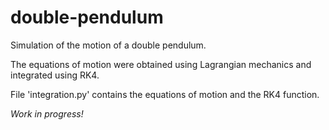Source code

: # double-pendulum
Simulation of the motion of a double pendulum.

The equations of motion were obtained using Lagrangian mechanics and integrated using RK4.

File 'integration.py' contains the equations of motion and the RK4 function.

*Work in progress!*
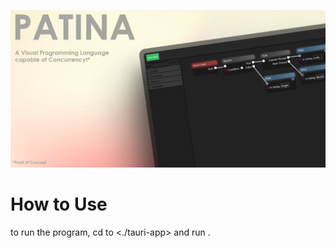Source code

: ![](https://github.com/oualidaz-study/Patina/blob/main/banner.png)


# How to Use
to run the program, cd to <./tauri-app> and run <npm run dev>.
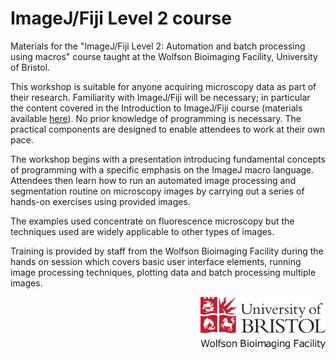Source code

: ImageJ/Fiji Level 2 course
==========================

Materials for the "ImageJ/Fiji Level 2: Automation and batch processing using macros" course taught at the Wolfson Bioimaging Facility, University of Bristol.

This workshop is suitable for anyone acquiring microscopy data as part of their research. Familiarity with ImageJ/Fiji will be necessary; in particular the content covered in the Introduction to ImageJ/Fiji course (materials available [here](https://github.com/SJCross/ImageJ-Fiji-Level-1-course)). No prior knowledge of programming is necessary. The practical components are designed to enable attendees to work at their own pace.

The workshop begins with a presentation introducing fundamental concepts of programming with a specific emphasis on the ImageJ macro language. Attendees then learn how to run an automated image processing and segmentation routine on microscopy images by carrying out a series of hands-on exercises using provided images.

The examples used concentrate on fluorescence microscopy but the techniques used are widely applicable to other types of images.

Training is provided by staff from the Wolfson Bioimaging Facility during the hands on session which covers basic user interface elements, running image processing techniques, plotting data and batch processing multiple images.

<img src="./Resources/wbif-colour-logo.png" width="200px" align="right">
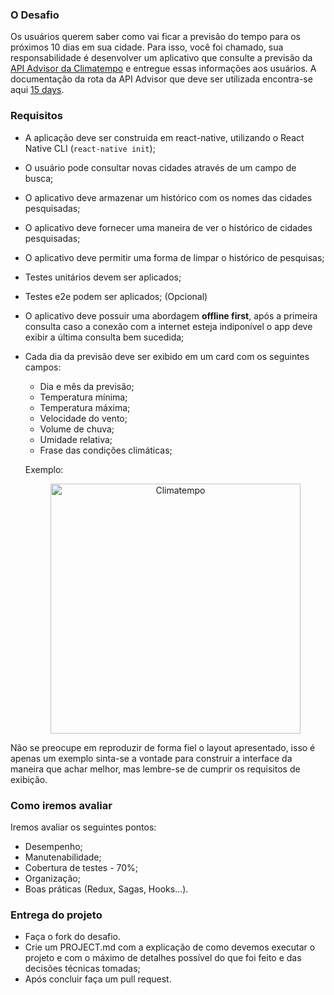 ### O Desafio
Os usuários querem saber como vai ficar a previsão do tempo para os próximos 10 dias em sua cidade.
Para isso, você foi chamado, sua responsabilidade é desenvolver um aplicativo que consulte a previsão da [API Advisor da Climatempo](https://advisor.climatempo.com.br/) e entregue essas informações aos usuários. A documentação da rota da API Advisor que deve ser utilizada encontra-se aqui [15 days](http://apiadvisor.climatempo.com.br/doc/index.html#api-Forecast-Forecast15DaysByCity).

### Requisitos

- A aplicação deve ser construida em react-native, utilizando o React Native CLI (`react-native init`);
- O usuário pode consultar novas cidades através de um campo de busca;
- O aplicativo deve armazenar um histórico com os nomes das cidades pesquisadas;
- O aplicativo deve fornecer uma maneira de ver o histórico de cidades pesquisadas;
- O aplicativo deve permitir uma forma de limpar o histórico de pesquisas;
- Testes unitários devem ser aplicados;
- Testes e2e podem ser aplicados; (Opcional)
- O aplicativo deve possuir uma abordagem **offline first**, após a primeira consulta caso a conexão com a internet esteja indiponível o app deve exibir
  a última consulta bem sucedida;
  
- Cada dia da previsão deve ser exibido em um card com os seguintes campos:
    * Dia e mês da previsão;
    * Temperatura mínima;
    * Temperatura máxima;
    * Velocidade do vento;
    * Volume de chuva;
    * Umidade relativa;
    * Frase das condições climáticas;
  

  Exemplo:
  
  <p align="center">
    <a href="http://www.climatempo.com.br">
        <img src="http://i.imgur.com/x3z4tYM.png" alt="Climatempo" width="400px"/>
    </a>
  </p>

Não se preocupe em reproduzir de forma fiel o layout apresentado, isso é apenas um exemplo
sinta-se a vontade para construir a interface da maneira que achar melhor, mas lembre-se de 
cumprir os requisitos de exibição.

### Como iremos avaliar

Iremos avaliar os seguintes pontos:
- Desempenho;
- Manutenabilidade;
- Cobertura de testes - 70%;  
- Organização;
- Boas práticas (Redux, Sagas, Hooks...).

### Entrega do projeto

- Faça o fork do desafio.
- Crie um PROJECT.md com a explicação de como devemos executar o projeto e com o máximo de detalhes possível do que foi feito e das decisões técnicas tomadas;
- Após concluir faça um pull request.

——

▶ _Task prompt_
The lines you need run from the one containing "- Faça o fork do desafio." to the end of the listing. Output exactly those, both ends included.

▶ _Finished task_
- Faça o fork do desafio.
- Crie um PROJECT.md com a explicação de como devemos executar o projeto e com o máximo de detalhes possível do que foi feito e das decisões técnicas tomadas;
- Após concluir faça um pull request.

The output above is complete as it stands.